Reportedly, Münster University of Applied Sciences’ professor of computer security and researcher Sebastian Schinzel, has identified a flaw that can reveal the “plaintext of encrypted emails including emails sent in the past.”
The issue has become a major cause of concern within the tech community and around 8 researchers from three mainstream European universities are currently working to find out details of the identified flaw.
Electronic Frontier Foundation (EFF) has also confirmed in its latest blog post that there the PGP is flawed and can potentially lead to leaking the contents of encrypted emails.

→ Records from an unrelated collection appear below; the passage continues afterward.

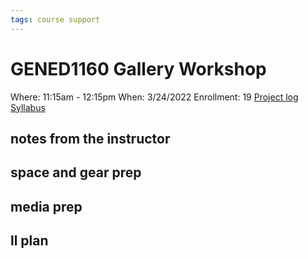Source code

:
 ```yaml
---
tags: course support
---
```

# GENED1160 Gallery Workshop

Where: 11:15am - 12:15pm
When: 3/24/2022
Enrollment: 19
[Project log]()
[Syllabus](https://airtable.com/appOgUGNrRPyW0xRm/tblF0oKLCPhK6TnAe/viwxouIdoOK1PvsTF/recplwoXcSfHGC29J/flde6CJXApRaFoOpC/attaR9D9lSsdb1EQ3?blocks=hide)

## notes from the instructor
## space and gear prep
## media prep
## ll plan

Therefore, users are urged to immediately uninstall or disable the tools that can decrypt the PGP-encrypted email automatically until a patch is released.
The foundation also tweeted to inform users that they should not decrypt PGP-encrypted messages in mail clients since researchers have stated that currently there aren’t any reliable fixes available.

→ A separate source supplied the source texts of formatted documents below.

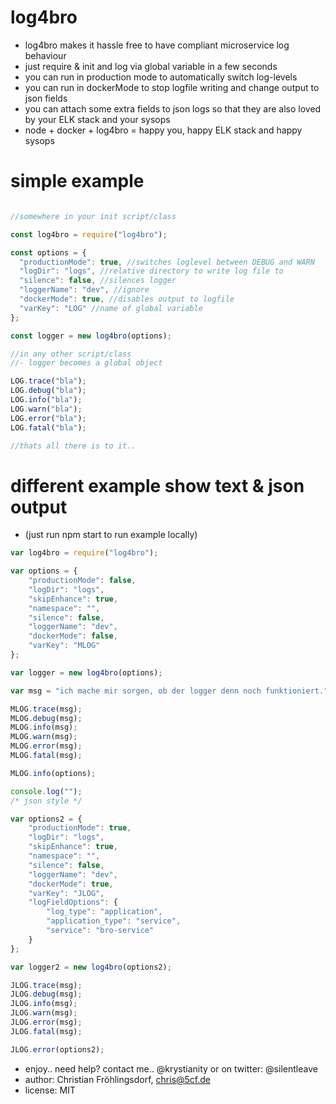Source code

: # log4bro

- log4bro makes it hassle free to have compliant microservice log behaviour
- just require & init and log via global variable in a few seconds
- you can run in production mode to automatically switch log-levels
- you can run in dockerMode to stop logfile writing and change output to json fields
- you can attach some extra fields to json logs so that they are also loved by your ELK stack and your sysops
- node + docker + log4bro = happy you, happy ELK stack and happy sysops

# simple example

```javascript

//somewhere in your init script/class

const log4bro = require("log4bro");

const options = {
  "productionMode": true, //switches loglevel between DEBUG and WARN
  "logDir": "logs", //relative directory to write log file to
  "silence": false, //silences logger
  "loggerName": "dev", //ignore
  "dockerMode": true, //disables output to logfile
  "varKey": "LOG" //name of global variable
};

const logger = new log4bro(options);

//in any other script/class
//- logger becomes a global object

LOG.trace("bla");
LOG.debug("bla");
LOG.info("bla");
LOG.warn("bla");
LOG.error("bla");
LOG.fatal("bla");

//thats all there is to it..
```

# different example show text & json output
 - (just run npm start to run example locally)

```javascript
var log4bro = require("log4bro");

var options = {
    "productionMode": false,
    "logDir": "logs",
    "skipEnhance": true,
    "namespace": "",
    "silence": false,
    "loggerName": "dev",
    "dockerMode": false,
    "varKey": "MLOG"
};

var logger = new log4bro(options);

var msg = "ich mache mir sorgen, ob der logger denn noch funktioniert.";

MLOG.trace(msg);
MLOG.debug(msg);
MLOG.info(msg);
MLOG.warn(msg);
MLOG.error(msg);
MLOG.fatal(msg);

MLOG.info(options);

console.log("");
/* json style */

var options2 = {
    "productionMode": true,
    "logDir": "logs",
    "skipEnhance": true,
    "namespace": "",
    "silence": false,
    "loggerName": "dev",
    "dockerMode": true,
    "varKey": "JLOG",
    "logFieldOptions": {
        "log_type": "application",
        "application_type": "service",
        "service": "bro-service"
    }
};

var logger2 = new log4bro(options2);

JLOG.trace(msg);
JLOG.debug(msg);
JLOG.info(msg);
JLOG.warn(msg);
JLOG.error(msg);
JLOG.fatal(msg);

JLOG.error(options2);
```

- enjoy.. need help? contact me.. @krystianity or on twitter: @silentleave
- author: Christian Fröhlingsdorf, <chris@5cf.de>
- license: MIT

For now, do not decrypt encrypted PGP messages that you receive using your email client. Instead, use non-email based messaging platforms, like Signal, for your encrypted messaging needs.
— EFF (@EFF) May 14, 2018
“Until the flaws described in the paper are more widely understood and fixed, users should arrange for the use of alternative end-to-end secure channels, such as Signal, and temporarily stop sending and especially reading PGP-encrypted email,” read the blog post from EFF.

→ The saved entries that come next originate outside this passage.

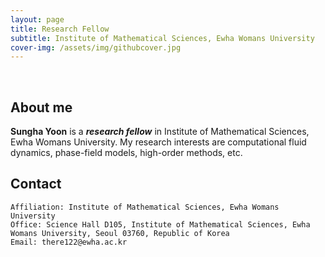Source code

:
 ```yaml
---
layout: page
title: Research Fellow
subtitle: Institute of Mathematical Sciences, Ewha Womans University
cover-img: /assets/img/githubcover.jpg
---
```


<br/>

## About me

**Sungha Yoon** is a **_research fellow_** in Institute of Mathematical Sciences, Ewha Womans University. My research interests are computational fluid dynamics, phase-field models, high-order methods, etc.

## Contact

```
Affiliation: Institute of Mathematical Sciences, Ewha Womans University
Office: Science Hall D105, Institute of Mathematical Sciences, Ewha Womans University, Seoul 03760, Republic of Korea
Email: there122@ewha.ac.kr
```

According to GnuPG’s Werner Koch, the EFF is exaggerating the situation and that the foundation hasn’t yet contacted GnuPG. While Enigmail’s Robert Hansen has stated that the call from EFF is merely a “tempest in a teapot,” about which the company isn’t a “least bit worried.”
Hansen believes that instead of releasing the news publicly the foundation should have reached out to the companies involved while he claims that users can use the newest Enigmail version confidently.
Koch further added that they have identified mail clients that are inappropriately identifying decryption errors and following HTML email links, which means the flaw is in not in the protocols but the mail clients.
“In fact, OpenPGP is immune if used correctly while S/MIME has no deployed mitigation,” tweeted Koch on behalf of GnuPG.
They figured out mail clients which don't properly check for decryption errors and also follow links in HTML mails. So the vulnerability is in the mail clients and not in the protocols. In fact OpenPGP is immune if used correctly while S/MIME has no deployed mitigation.
— GNU Privacy Guard (@gnupg) May 14, 2018
However, we do know that the EFF usually don’t release unnecessary warnings without any sound reasoning and this time around too there must be some solid reason behind the sudden response. The EFF also notified in its blog that:
“Until the flaws described in the paper are more widely understood and fixed, users should arrange for the use of alternative end-to-end secure channels, such as Signal, and temporarily stop sending and especially reading PGP-encrypted email.”
We are still awaiting complete details about the vulnerability identified in this system, which is expected to be released on Tuesday at 7 am UTC. However, the EFF has provided guidelines for disabling PGP. You can disable it in Outlook using the Gpg4win, Enigmail, and Thunderbird while using GPGTools you can disable it in Apple Mail.
ProtonMail not affected
In an email conversation, the world-renowned encrypted email service which uses PGP protocol has said that its service has not been affected by the flaw. The company’s spokesperson revealed that the flaw is not new and existed since 2001 which means it is a seventeen years old flaw.